The experts were discussing how to effectively organise and position themselves to use help of developmental partners to address IUU fishing in

Ghana at a meeting organised by the Department of Oceanography and Fisheries, University of Ghana, Legon, in collaboration with the US Embassy in Accra.

The U.S. Government's commitment to combating IUU fishing is embodied in the visit to Ghana of a US Navy ship, USS Nashville, part of the Africa Partnership Station Initiative, which provided extensive, sustained training and multi-national collaboration on a regional level to help coastal nations achieve security in the Gulf of Guinea.

Dr.

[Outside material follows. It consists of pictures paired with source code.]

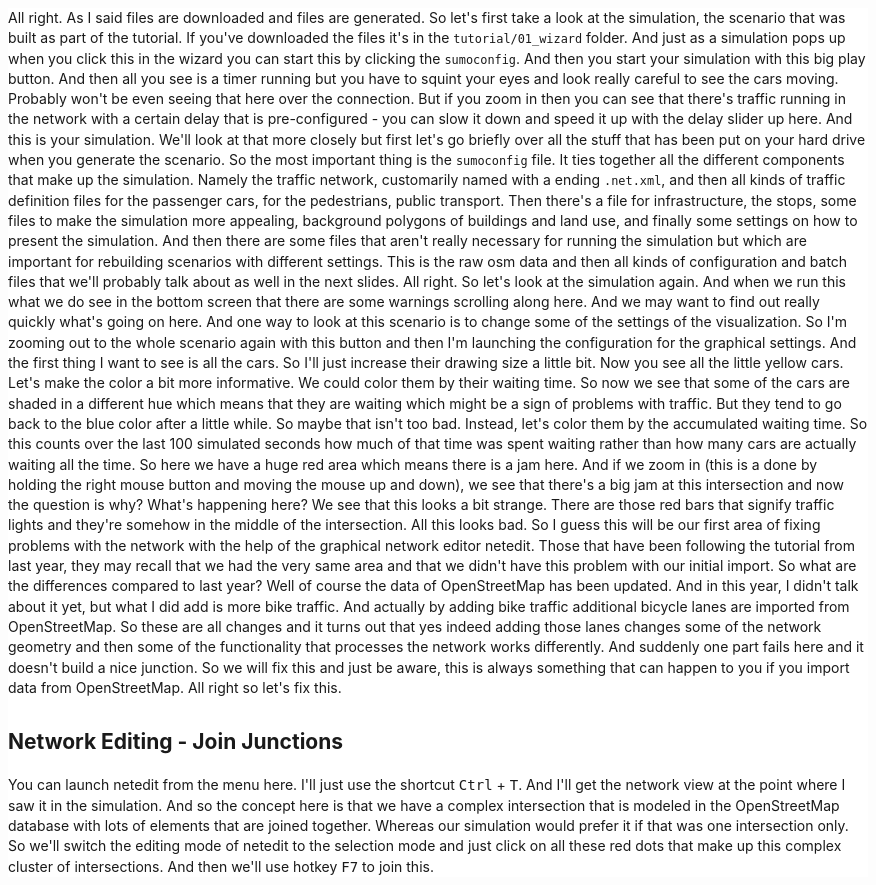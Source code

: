 All right. As I said files are downloaded and files are generated. So let's first take a look at the simulation, the scenario that was built as part of the tutorial. If you've downloaded the files it's in the `tutorial/01_wizard` folder. And just as a simulation pops up when you click this in the wizard you can start this by clicking the `sumoconfig`.
And then you start your simulation with this big play button. And then all you see is a timer running but you have to squint your eyes and look really careful to see the cars moving. Probably won't be even seeing that here over the connection. But if you zoom in then you can see that there's traffic running in the network with a certain delay that is pre-configured - you can slow it down and speed it up with the delay slider up here.
And this is your simulation. We'll look at that more closely but first let's go briefly over all the stuff that has been put on your hard drive when you generate the scenario. So the most important thing is the `sumoconfig` file. It ties together all the different components that make up the simulation. Namely the traffic network, customarily named with a ending `.net.xml`, and then all kinds of traffic definition files for the passenger cars, for the pedestrians, public transport. Then there's a file for infrastructure, the stops, some files to make the simulation more appealing, background polygons of buildings and land use, and finally some settings on how to present the simulation. And then there are some files that aren't really necessary for running the simulation but which are important for rebuilding scenarios with different settings. 
This is the raw osm data and then all kinds of configuration and batch files that we'll probably talk about as well in the next slides.
All right. So let's look at the simulation again. And when we run this what we do see in the bottom screen that there are some warnings scrolling along here. And we may want to find out really quickly what's going on here. And one way to look at this scenario is to change some of the settings of the visualization.
So I'm zooming out to the whole scenario again with this button and then I'm launching the configuration for the graphical settings. And the first thing I want to see is all the cars. So I'll just increase their drawing size a little bit. Now you see all the little yellow cars. Let's make the color a bit more informative. We could color them by their waiting time. So now we see that some of the cars are shaded in a different hue which means that they are waiting which might be a sign of problems with traffic.
But they tend to go back to the blue color after a little while. So maybe that isn't too bad. Instead, let's color them by the accumulated waiting time. So this counts over the last 100 simulated seconds how much of that time was spent waiting rather than how many cars are actually waiting all the time. So here we have a huge red area which means there is a jam here. And if we zoom in (this is a done by holding the right mouse button and moving the mouse up and down), we see that there's a big jam at this intersection and now the question is why? What's happening here? We see that this looks a bit strange. There are those red bars that signify traffic lights and they're somehow in the middle of the intersection. All this looks bad. So I guess this will be our first area of fixing problems with the network with the help of the graphical network editor netedit. Those that have been following the tutorial from last year, they may recall that we had the very same area and that we didn't have this problem with our initial import. So what are the differences compared to last year? Well of course the data of OpenStreetMap has been updated. And in this year, I didn't talk about it yet, but what I did add is more bike traffic. And actually by adding bike traffic additional bicycle lanes are imported from OpenStreetMap. So these are all changes and it turns out that yes indeed adding those lanes changes some of the network geometry and then some of the functionality that processes the network works differently.
And suddenly one part fails here and it doesn't build a nice junction. So we will fix this and just be aware, this is always something that can happen to you if you import data from OpenStreetMap. All right so let's fix this.

## Network Editing - Join Junctions
You can launch netedit from the menu here. I'll just use the shortcut <kbd>Ctrl</kbd> + <kbd>T</kbd>. And I'll get the network view at the point where I saw it in the simulation. And so the concept here is that we have a complex intersection that is modeled in the OpenStreetMap database with lots of elements that are joined together. Whereas our simulation would prefer it if that was one intersection only. So we'll switch the editing mode of netedit to the selection mode and just click on all these red dots that make up this complex cluster of intersections. And then we'll use hotkey <kbd>F7</kbd> to join this.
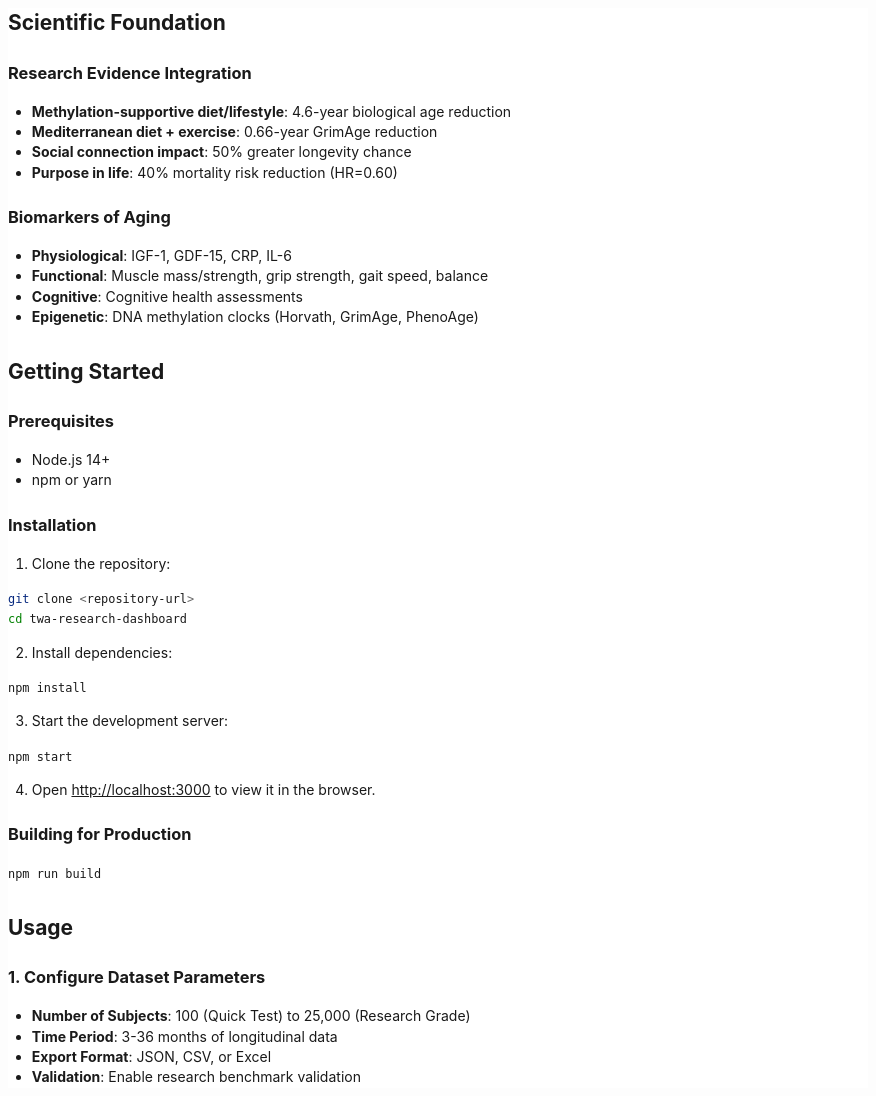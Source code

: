 ## Scientific Foundation

### Research Evidence Integration
- **Methylation-supportive diet/lifestyle**: 4.6-year biological age reduction
- **Mediterranean diet + exercise**: 0.66-year GrimAge reduction
- **Social connection impact**: 50% greater longevity chance
- **Purpose in life**: 40% mortality risk reduction (HR=0.60)

### Biomarkers of Aging
- **Physiological**: IGF-1, GDF-15, CRP, IL-6
- **Functional**: Muscle mass/strength, grip strength, gait speed, balance
- **Cognitive**: Cognitive health assessments
- **Epigenetic**: DNA methylation clocks (Horvath, GrimAge, PhenoAge)

## Getting Started

### Prerequisites
- Node.js 14+ 
- npm or yarn

### Installation

1. Clone the repository:
```bash
git clone <repository-url>
cd twa-research-dashboard
```

2. Install dependencies:
```bash
npm install
```

3. Start the development server:
```bash
npm start
```

4. Open [http://localhost:3000](http://localhost:3000) to view it in the browser.

### Building for Production

```bash
npm run build
```

## Usage

### 1. Configure Dataset Parameters
- **Number of Subjects**: 100 (Quick Test) to 25,000 (Research Grade)
- **Time Period**: 3-36 months of longitudinal data
- **Export Format**: JSON, CSV, or Excel
- **Validation**: Enable research benchmark validation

Francis K.E. Nunoo, Senior Lecturer, Department of Oceanography and Fisheries, said currently, nobody knew exactly how much IUU fishing was taking place but it was on record that IUU fishing accounted for a large percentage of total catches.

He said the most worrying aspect was that, the amount of IUU fishing worldwide appeared to be increasing, as IUU fishers tried to avoid stricter fishing rules that were being created to deal with declining catches in a growing number of fish stocks.

Dr. Nunoo mentioned general improvement of MCS and its infrastructure, awareness creation, capacity building, political will and enforcement of laws as potential solutions to IUU fishing in Ghana.

“Illegal fishing is a worldwide problem requiring a global solution. Regardless of how effective individual countries are at policing their own waters there is a limit to what any one country can achieve in isolation due to the global nature of the issues,” he said.

Mr Alfred Tetebo, Director of Fisheries, said low fines at the courts did not deter people from the act and stressed the need for the judiciary to review the fines upwards to scare offenders.

He suggested training of staff of some state institutions to be abreast with IUU fishing to enable them to help fight the menace.

Mr Tetebo said the Ministry had prepared a regulation to supplement the existing fishery laws that would soon be submitted to Parliament.

Representatives from the Portuguese, US, Senegalese and Italian navies shared their experiences in assisting their countries in combating IUU fishing.